Polydipsia is the intake of more than three litres of fluids per day. Primary polydipsia occurs when excessive drinking cannot be explained by an identified medical condition, and is not secondary to polyuria. The prevalence of this problem in psychiatric inpatients has been estimated at between 6 and 17%. It can hinder standard care and be a highly disabling, even life-threatening condition.

Objectives: 

To review the effect of pharmacological interventions for the treatment of psychosis-related polydipsia.

Search strategy: 

We searched the Cochrane Schizophrenia Group's Register (January 2002 and February 2005) which is compiled by up-to-date methodical searches of BIOSIS, The Cochrane Library, CINAHL, Dissertation abstracts, EMBASE, LILACS, MEDLINE, PSYNDEX, PsycINFO, RUSSMED and Sociofile and is supplemented with hand searching of relevant journals and numerous conference proceedings. References of all identified studies were also searched for further trials.

Selection criteria: 

We included all randomised controlled trials involving people with a psychotic illness and secondary polydipsia, which evaluated drug treatments, and measured clinically meaningful outcomes.

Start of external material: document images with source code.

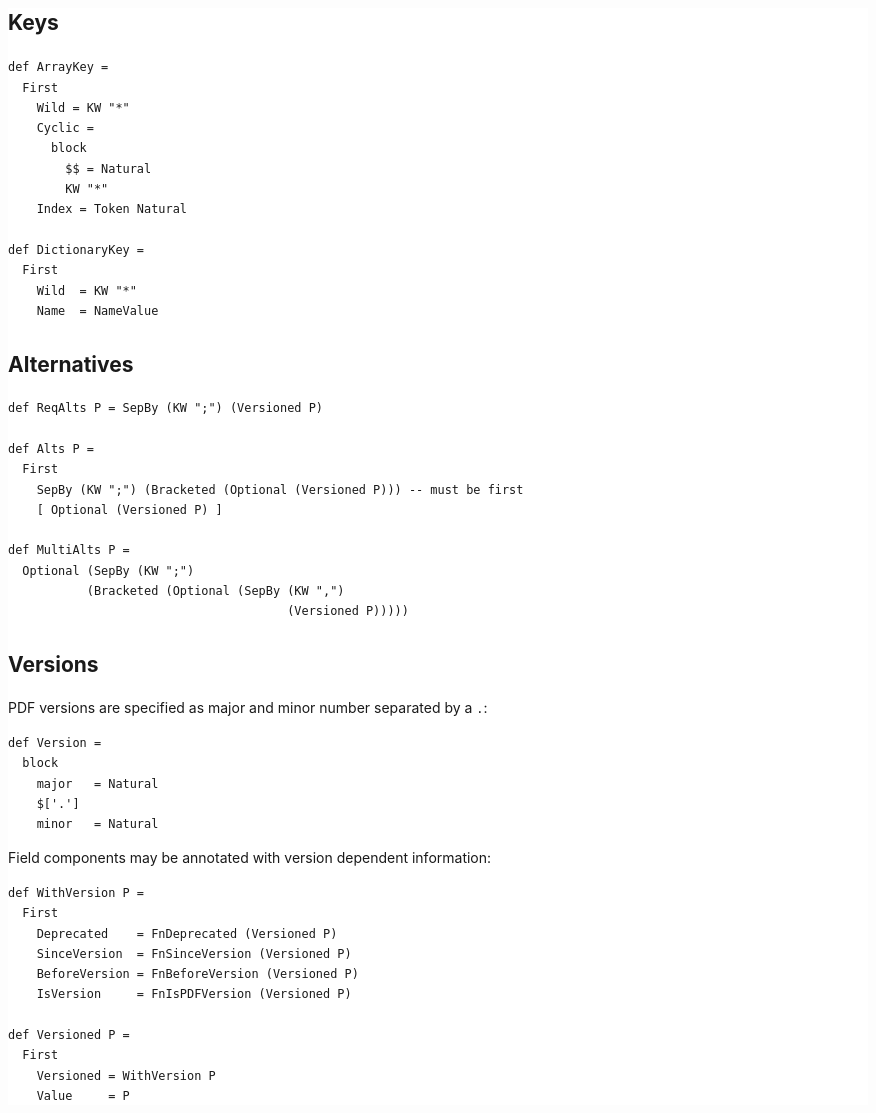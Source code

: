 
Keys
--------------------------------------------------------------------------------

```
def ArrayKey =
  First
    Wild = KW "*"
    Cyclic =
      block
        $$ = Natural
        KW "*"
    Index = Token Natural

def DictionaryKey =
  First
    Wild  = KW "*"
    Name  = NameValue
```

Alternatives
--------------------------------------------------------------------------------

```
def ReqAlts P = SepBy (KW ";") (Versioned P)

def Alts P =
  First
    SepBy (KW ";") (Bracketed (Optional (Versioned P))) -- must be first
    [ Optional (Versioned P) ]

def MultiAlts P =
  Optional (SepBy (KW ";")
           (Bracketed (Optional (SepBy (KW ",")
                                       (Versioned P)))))
```



Versions
--------------------------------------------------------------------------------

PDF versions are specified as major and minor number separated by a `.`:

```
def Version =
  block
    major   = Natural
    $['.']
    minor   = Natural
```

Field components may be annotated with version dependent information:

```
def WithVersion P =
  First
    Deprecated    = FnDeprecated (Versioned P)
    SinceVersion  = FnSinceVersion (Versioned P)
    BeforeVersion = FnBeforeVersion (Versioned P)
    IsVersion     = FnIsPDFVersion (Versioned P)

def Versioned P =
  First
    Versioned = WithVersion P
    Value     = P
```
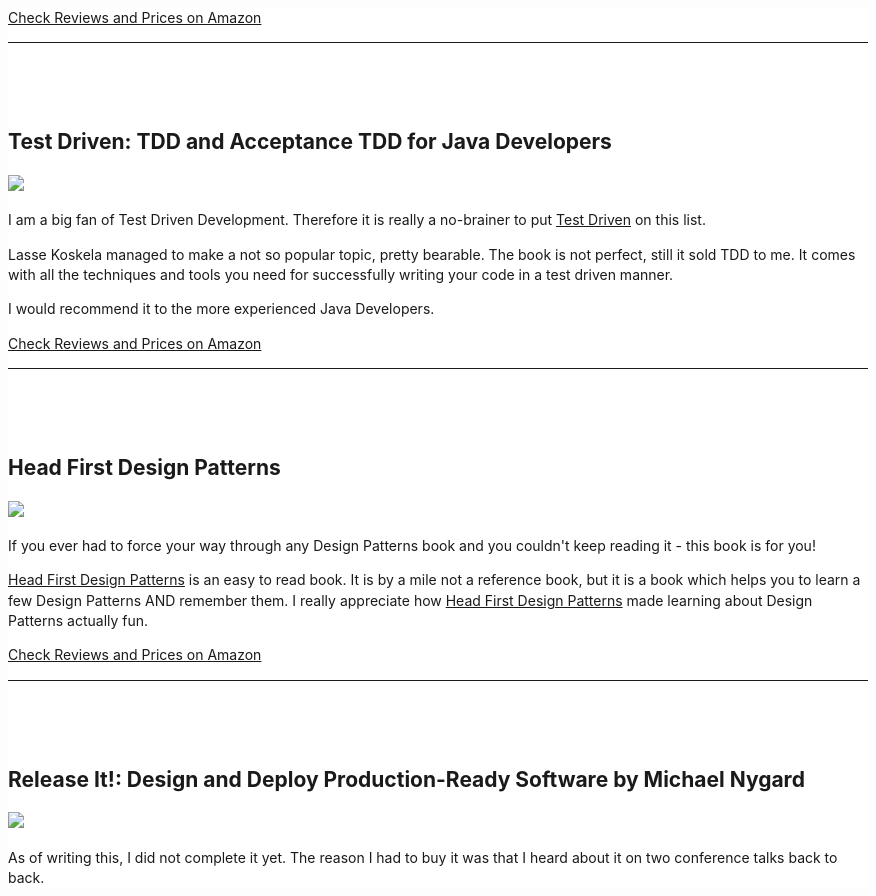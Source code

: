 <a href="https://www.amazon.com/Java-Concurrency-Practice-Brian-Goetz/dp/0321349601/ref=as_li_ss_il?crid=2TVDA46CJYAK1&keywords=java+concurrency+in+practice&qid=1564268122&s=gateway&sprefix=java+concu,aps,221&sr=8-1&linkCode=li3&tag=programmerfri-20&linkId=ef57b2769d3057e94b5b576ba993bfac" target="_blank" class="amzButton">Check Reviews and Prices on Amazon</a>

___
<br><br> 

## Test Driven: TDD and Acceptance TDD for Java Developers
<a href="https://www.amazon.com/Test-Driven-Acceptance-Java-Developers/dp/1932394850/ref=as_li_ss_il?crid=251S9KZSEGDE6&keywords=test+driven+tdd+and+acceptance+tdd+for+java+developers&qid=1564267991&s=gateway&sprefix=Test+driven+tdd+an,aps,228&sr=8-1&linkCode=li3&tag=prgfrd-20&linkId=8f489cead19cb19a9aaabd7bce856431" target="_blank"><img border="0" src="//ws-na.amazon-adsystem.com/widgets/q?_encoding=UTF8&ASIN=1932394850&Format=_SL500_&ID=AsinImage&MarketPlace=US&ServiceVersion=20070822&WS=1&tag=prgfrd-20" ></a><img src="https://ir-na.amazon-adsystem.com/e/ir?t=prgfrd-20&l=li3&o=1&a=1932394850" width="1" height="1" border="0" alt="" style="border:none !important; margin:0px !important;" />

I am a big fan of Test Driven Development. Therefore it is really a no-brainer to put [Test Driven] on this list.

Lasse Koskela managed to make a not so popular topic, pretty bearable. The book is not perfect, still it sold TDD to me.
It comes with all the techniques and tools you need for successfully writing your code in a test driven manner.

I would recommend it to the more experienced Java Developers.

<a href="https://www.amazon.com/Test-Driven-Acceptance-Java-Developers/dp/1932394850/ref=as_li_ss_il?crid=251S9KZSEGDE6&keywords=test+driven+tdd+and+acceptance+tdd+for+java+developers&qid=1564267991&s=gateway&sprefix=Test+driven+tdd+an,aps,228&sr=8-1&linkCode=li3&tag=programmerfri-20&linkId=8f489cead19cb19a9aaabd7bce856431" target="_blank" class="amzButton">Check Reviews and Prices on Amazon</a>

___
<br><br> 

## Head First Design Patterns
<a href="https://www.amazon.com/Head-First-Design-Patterns-Brain-Friendly/dp/0596007124/ref=as_li_ss_il?crid=3A0OHG6A5V30U&keywords=head+first+design+patterns&qid=1564268033&s=gateway&sprefix=head+first+design,aps,231&sr=8-1&linkCode=li3&tag=prgfrd-20&linkId=6a3a98a059b5585e165ad8d10b59e7ec" target="_blank"><img border="0" src="//ws-na.amazon-adsystem.com/widgets/q?_encoding=UTF8&ASIN=0596007124&Format=_SL500_&ID=AsinImage&MarketPlace=US&ServiceVersion=20070822&WS=1&tag=prgfrd-20" ></a><img src="https://ir-na.amazon-adsystem.com/e/ir?t=prgfrd-20&l=li3&o=1&a=0596007124" width="1" height="1" border="0" alt="" style="border:none !important; margin:0px !important;" />

If you ever had to force your way through any Design Patterns book and you couldn't keep reading it - this book is for you!

[Head First Design Patterns] is an easy to read book. It is by a mile not a reference book, but it is a book which helps you to learn a few  Design Patterns AND remember them. I really appreciate how [Head First Design Patterns] made learning about Design Patterns actually fun.

<a href="https://www.amazon.com/Head-First-Design-Patterns-Brain-Friendly/dp/0596007124/ref=as_li_ss_il?crid=3A0OHG6A5V30U&keywords=head+first+design+patterns&qid=1564268033&s=gateway&sprefix=head+first+design,aps,231&sr=8-1&linkCode=li3&tag=programmerfri-20&linkId=6a3a98a059b5585e165ad8d10b59e7ec" target="_blank" class="amzButton">Check Reviews and Prices on Amazon</a>

___
<br><br> 

## Release It!: Design and Deploy Production-Ready Software by Michael Nygard
<a href="https://www.amazon.com/Release-Design-Deploy-Production-Ready-Software/dp/1680502395/ref=as_li_ss_il?keywords=release+it&qid=1564267708&s=gateway&sr=8-1&linkCode=li3&tag=prgfrd-20&linkId=f23dc496726ca634aeacfefc873e7e00" target="_blank"><img border="0" src="//ws-na.amazon-adsystem.com/widgets/q?_encoding=UTF8&ASIN=1680502395&Format=_SL500_&ID=AsinImage&MarketPlace=US&ServiceVersion=20070822&WS=1&tag=prgfrd-20" ></a><img src="https://ir-na.amazon-adsystem.com/e/ir?t=prgfrd-20&l=li3&o=1&a=1680502395" width="1" height="1" border="0" alt="" style="border:none !important; margin:0px !important;" />

As of writing this, I did not complete it yet. The reason I had to buy it was that I heard about it on two conference talks back to back.


[Introduction to Java Programming and Data Structures]: https://amzn.to/2YFwx0u
[10th edition]: https://amzn.to/2yB1Xuq
[Think Java]: https://amzn.to/2RjTu9g
[new version of Think Java]: https://amzn.to/2YEDgru
[Clean Code: A Handbook of Agile Software]: https://amzn.to/2Yk6zEF
[The Pramatic Programmer]: https://amzn.to/2LK5Yp7
[Effective Java]: https://amzn.to/2YmsgPG
[Refactoring]: https://amzn.to/2SHPvCy
[first Edition of Refactoring]: https://amzn.to/2SHPvCy
[second edition of Refactoring]: https://amzn.to/2SIgjmb
[Java Concurrency in Practice]: https://amzn.to/2YrQ5p8
[Test Driven]: https://amzn.to/2K0slEN
[Head First Design Patterns]: https://amzn.to/2LKO9WK
[Head First Java]: https://amzn.to/2JWKSSm
[Release It!]: https://amzn.to/30ZhWP3
[Kotlin in Action]: https://amzn.to/2yiIajy 
[Spring in Action 4th edition]: https://amzn.to/2YsDYxb
[Spring Boot in Action]: https://amzn.to/2KbVP2y
[Cloud Native Java]: https://amzn.to/2yxzLsn
[Twelve-Factor App]: https://12factor.net/
[Spring Microservices in Action]: https://amzn.to/338pGjG
[Learning Spring Boot 2.0]: https://amzn.to/2T1FSyI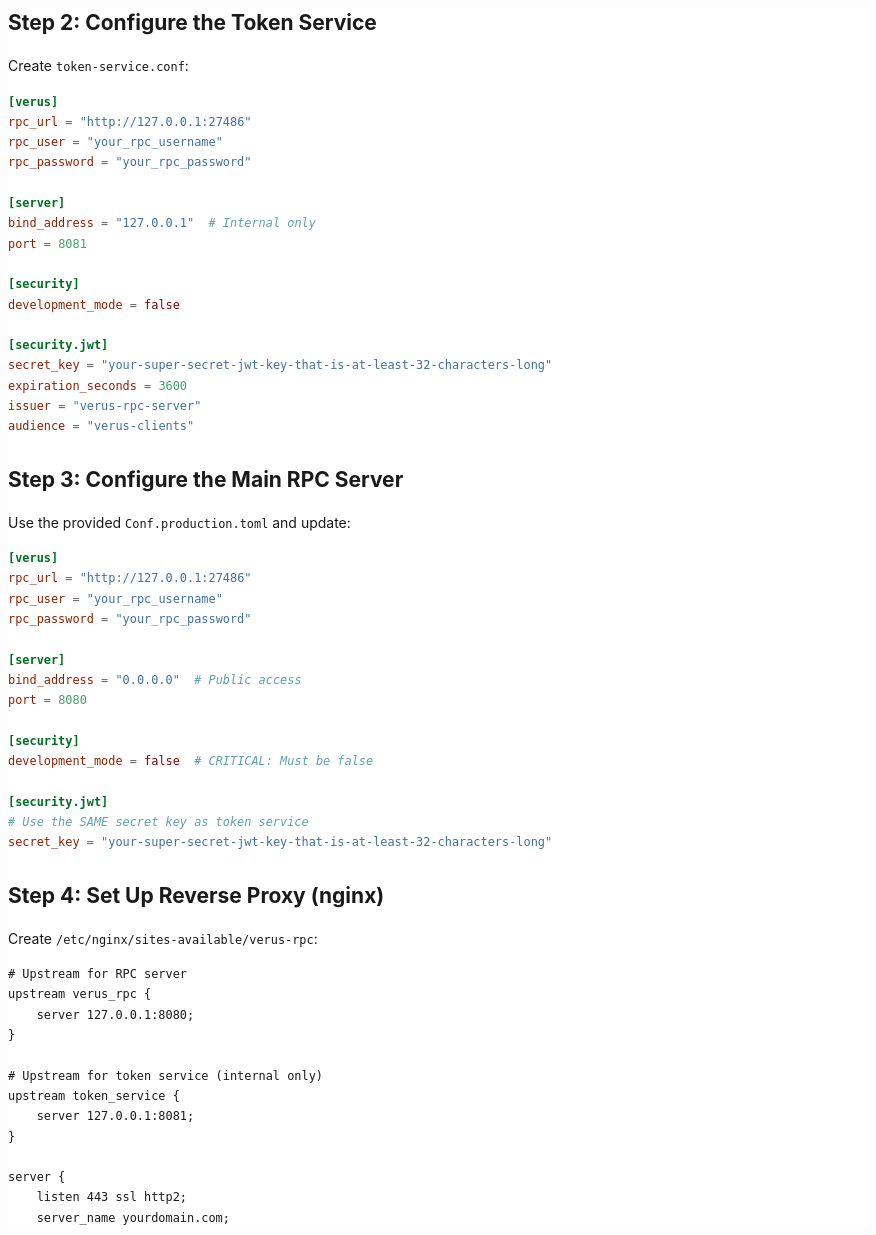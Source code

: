## Step 2: Configure the Token Service

Create `token-service.conf`:

```toml
[verus]
rpc_url = "http://127.0.0.1:27486"
rpc_user = "your_rpc_username"
rpc_password = "your_rpc_password"

[server]
bind_address = "127.0.0.1"  # Internal only
port = 8081

[security]
development_mode = false

[security.jwt]
secret_key = "your-super-secret-jwt-key-that-is-at-least-32-characters-long"
expiration_seconds = 3600
issuer = "verus-rpc-server"
audience = "verus-clients"
```

## Step 3: Configure the Main RPC Server

Use the provided `Conf.production.toml` and update:

```toml
[verus]
rpc_url = "http://127.0.0.1:27486"
rpc_user = "your_rpc_username"
rpc_password = "your_rpc_password"

[server]
bind_address = "0.0.0.0"  # Public access
port = 8080

[security]
development_mode = false  # CRITICAL: Must be false

[security.jwt]
# Use the SAME secret key as token service
secret_key = "your-super-secret-jwt-key-that-is-at-least-32-characters-long"
```

## Step 4: Set Up Reverse Proxy (nginx)

Create `/etc/nginx/sites-available/verus-rpc`:

```nginx
# Upstream for RPC server
upstream verus_rpc {
    server 127.0.0.1:8080;
}

# Upstream for token service (internal only)
upstream token_service {
    server 127.0.0.1:8081;
}

server {
    listen 443 ssl http2;
    server_name yourdomain.com;

```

Data collection and analysis: 

Working independently, we inspected citations, ordered papers, and then re-inspected and quality assessed the studies and extracted data. For homogeneous dichotomous data, we calculated the relative risk (RR), 95% confidence interval (CI), and, where appropriate, the number needed to treat (NNT) and the number needed to harm (NNH), on an intention-to-treat basis. We assumed that people who left the study early or who were lost to follow-up had no improvement. We calculated weighted mean differences (WMD) for continuous data. We excluded data if loss to follow-up was greater than 50%.

Main results: 

We identified two small trials (Alexander 1991and Nishikawa 1996 which fulfilled the inclusion criteria, (total n=17, duration 3-6 weeks). Few data were reported and, because of inappropriate use of crossover methodology, we could not include all of the data in this review. For the few chronically ill people in these trials, neither the 'active' tetracycline bacteriostatic agent, oral demeclocycline, nor the opiate antagonist naloxone, nor placebo, gave any suggestion of serious adverse effects for a period of up to six weeks. The studies did not report any useful data on measures of polydipsia, physical symptoms secondary to increased fluid intake, mental state, general functioning or economic outcomes.